All lines in the data bearing the string "badge" should be identified and copied.
START Given data
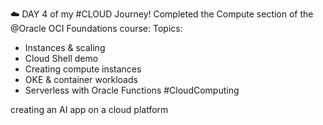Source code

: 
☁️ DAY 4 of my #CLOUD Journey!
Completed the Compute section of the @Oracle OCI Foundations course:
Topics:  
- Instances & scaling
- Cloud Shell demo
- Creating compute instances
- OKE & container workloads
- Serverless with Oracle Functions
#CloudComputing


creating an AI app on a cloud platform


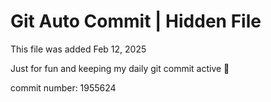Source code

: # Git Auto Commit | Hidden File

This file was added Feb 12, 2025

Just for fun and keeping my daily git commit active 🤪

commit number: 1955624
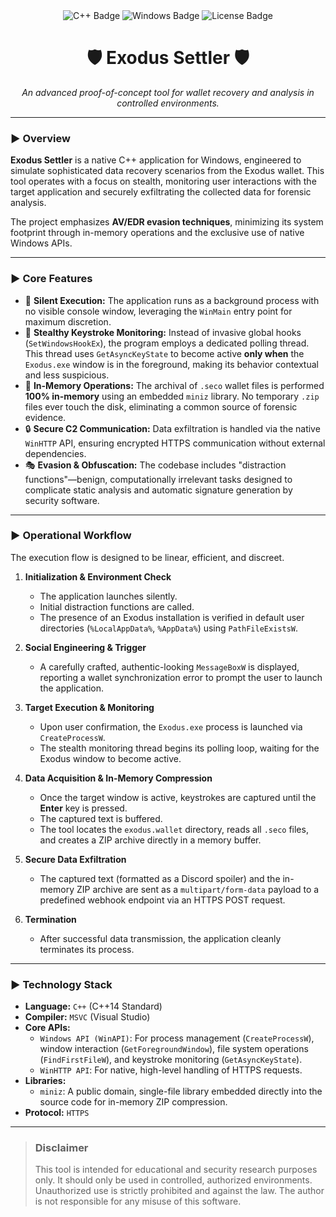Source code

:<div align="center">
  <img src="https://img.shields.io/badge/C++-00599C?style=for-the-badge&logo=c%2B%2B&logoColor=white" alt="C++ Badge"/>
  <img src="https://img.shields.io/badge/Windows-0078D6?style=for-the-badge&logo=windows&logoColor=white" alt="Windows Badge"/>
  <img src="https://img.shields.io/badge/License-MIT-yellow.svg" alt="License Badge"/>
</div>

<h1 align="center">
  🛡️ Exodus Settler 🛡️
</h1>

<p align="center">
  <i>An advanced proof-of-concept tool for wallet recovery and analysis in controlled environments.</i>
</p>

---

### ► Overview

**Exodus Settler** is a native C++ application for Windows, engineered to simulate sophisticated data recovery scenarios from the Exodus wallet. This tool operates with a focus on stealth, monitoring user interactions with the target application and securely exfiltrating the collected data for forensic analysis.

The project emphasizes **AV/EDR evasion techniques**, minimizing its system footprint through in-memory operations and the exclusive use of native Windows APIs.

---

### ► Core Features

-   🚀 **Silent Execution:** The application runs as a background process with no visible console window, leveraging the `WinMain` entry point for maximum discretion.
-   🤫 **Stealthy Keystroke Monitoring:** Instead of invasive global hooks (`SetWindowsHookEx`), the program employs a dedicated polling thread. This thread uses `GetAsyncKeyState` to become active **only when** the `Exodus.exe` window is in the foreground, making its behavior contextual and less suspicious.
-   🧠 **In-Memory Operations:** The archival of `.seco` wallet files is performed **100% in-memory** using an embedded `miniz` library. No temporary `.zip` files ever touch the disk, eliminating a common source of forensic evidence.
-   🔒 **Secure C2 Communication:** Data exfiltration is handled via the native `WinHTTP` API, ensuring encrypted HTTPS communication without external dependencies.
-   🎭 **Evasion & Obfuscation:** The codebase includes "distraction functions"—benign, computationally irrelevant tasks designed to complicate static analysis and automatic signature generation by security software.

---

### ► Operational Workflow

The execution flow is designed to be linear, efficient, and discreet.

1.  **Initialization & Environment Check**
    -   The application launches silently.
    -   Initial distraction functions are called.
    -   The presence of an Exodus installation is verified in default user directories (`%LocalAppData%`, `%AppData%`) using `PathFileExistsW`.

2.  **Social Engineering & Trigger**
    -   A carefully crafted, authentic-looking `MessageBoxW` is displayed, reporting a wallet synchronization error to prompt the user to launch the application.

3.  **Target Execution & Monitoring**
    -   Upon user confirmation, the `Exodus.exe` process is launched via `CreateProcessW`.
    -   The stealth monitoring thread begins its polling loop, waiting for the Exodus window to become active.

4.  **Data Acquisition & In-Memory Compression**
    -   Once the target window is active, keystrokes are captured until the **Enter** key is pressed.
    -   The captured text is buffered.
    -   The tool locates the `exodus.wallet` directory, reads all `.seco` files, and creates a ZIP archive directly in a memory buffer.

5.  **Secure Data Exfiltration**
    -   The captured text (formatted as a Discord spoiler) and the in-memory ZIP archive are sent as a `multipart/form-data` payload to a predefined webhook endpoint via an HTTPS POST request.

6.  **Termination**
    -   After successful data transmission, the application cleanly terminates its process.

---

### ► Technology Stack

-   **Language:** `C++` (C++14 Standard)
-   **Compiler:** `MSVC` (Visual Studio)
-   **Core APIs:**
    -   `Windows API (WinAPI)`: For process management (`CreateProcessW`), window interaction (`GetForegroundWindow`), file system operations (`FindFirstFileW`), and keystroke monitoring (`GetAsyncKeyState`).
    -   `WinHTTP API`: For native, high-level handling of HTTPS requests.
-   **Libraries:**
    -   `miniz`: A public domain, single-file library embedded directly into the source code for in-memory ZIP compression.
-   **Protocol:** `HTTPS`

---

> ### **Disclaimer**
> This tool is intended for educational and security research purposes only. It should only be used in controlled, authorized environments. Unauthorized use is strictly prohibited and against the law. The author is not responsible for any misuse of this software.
END Given data
START Given data
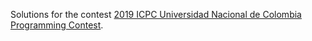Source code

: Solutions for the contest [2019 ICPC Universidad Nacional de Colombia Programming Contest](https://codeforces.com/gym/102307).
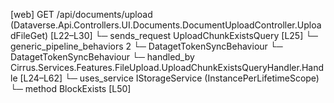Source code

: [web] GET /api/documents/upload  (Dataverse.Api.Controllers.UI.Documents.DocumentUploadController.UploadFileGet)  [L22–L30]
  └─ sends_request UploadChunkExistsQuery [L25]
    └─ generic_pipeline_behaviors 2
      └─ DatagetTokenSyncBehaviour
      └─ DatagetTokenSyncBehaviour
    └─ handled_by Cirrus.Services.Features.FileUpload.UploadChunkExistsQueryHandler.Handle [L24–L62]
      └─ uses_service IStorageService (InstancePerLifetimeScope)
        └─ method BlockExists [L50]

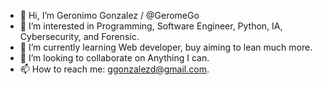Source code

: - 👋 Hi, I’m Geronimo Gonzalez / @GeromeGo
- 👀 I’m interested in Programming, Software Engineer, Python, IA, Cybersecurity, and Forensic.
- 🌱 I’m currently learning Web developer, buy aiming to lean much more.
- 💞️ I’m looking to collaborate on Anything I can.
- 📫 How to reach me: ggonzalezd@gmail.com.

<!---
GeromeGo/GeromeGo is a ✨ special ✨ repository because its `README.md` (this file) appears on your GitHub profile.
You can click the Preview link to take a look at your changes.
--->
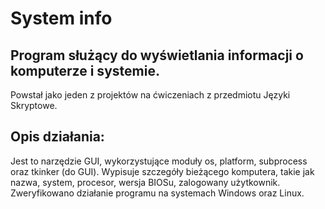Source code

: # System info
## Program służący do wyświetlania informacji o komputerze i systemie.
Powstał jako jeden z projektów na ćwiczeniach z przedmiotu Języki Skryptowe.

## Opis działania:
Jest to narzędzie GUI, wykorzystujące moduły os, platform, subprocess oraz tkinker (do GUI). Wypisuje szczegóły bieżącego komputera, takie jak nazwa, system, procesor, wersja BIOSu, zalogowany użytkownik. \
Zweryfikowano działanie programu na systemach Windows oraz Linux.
END Given data
Answer to this exercise:
  <img src="https://img.shields.io/badge/C++-00599C?style=for-the-badge&logo=c%2B%2B&logoColor=white" alt="C++ Badge"/>
  <img src="https://img.shields.io/badge/Windows-0078D6?style=for-the-badge&logo=windows&logoColor=white" alt="Windows Badge"/>
  <img src="https://img.shields.io/badge/License-MIT-yellow.svg" alt="License Badge"/>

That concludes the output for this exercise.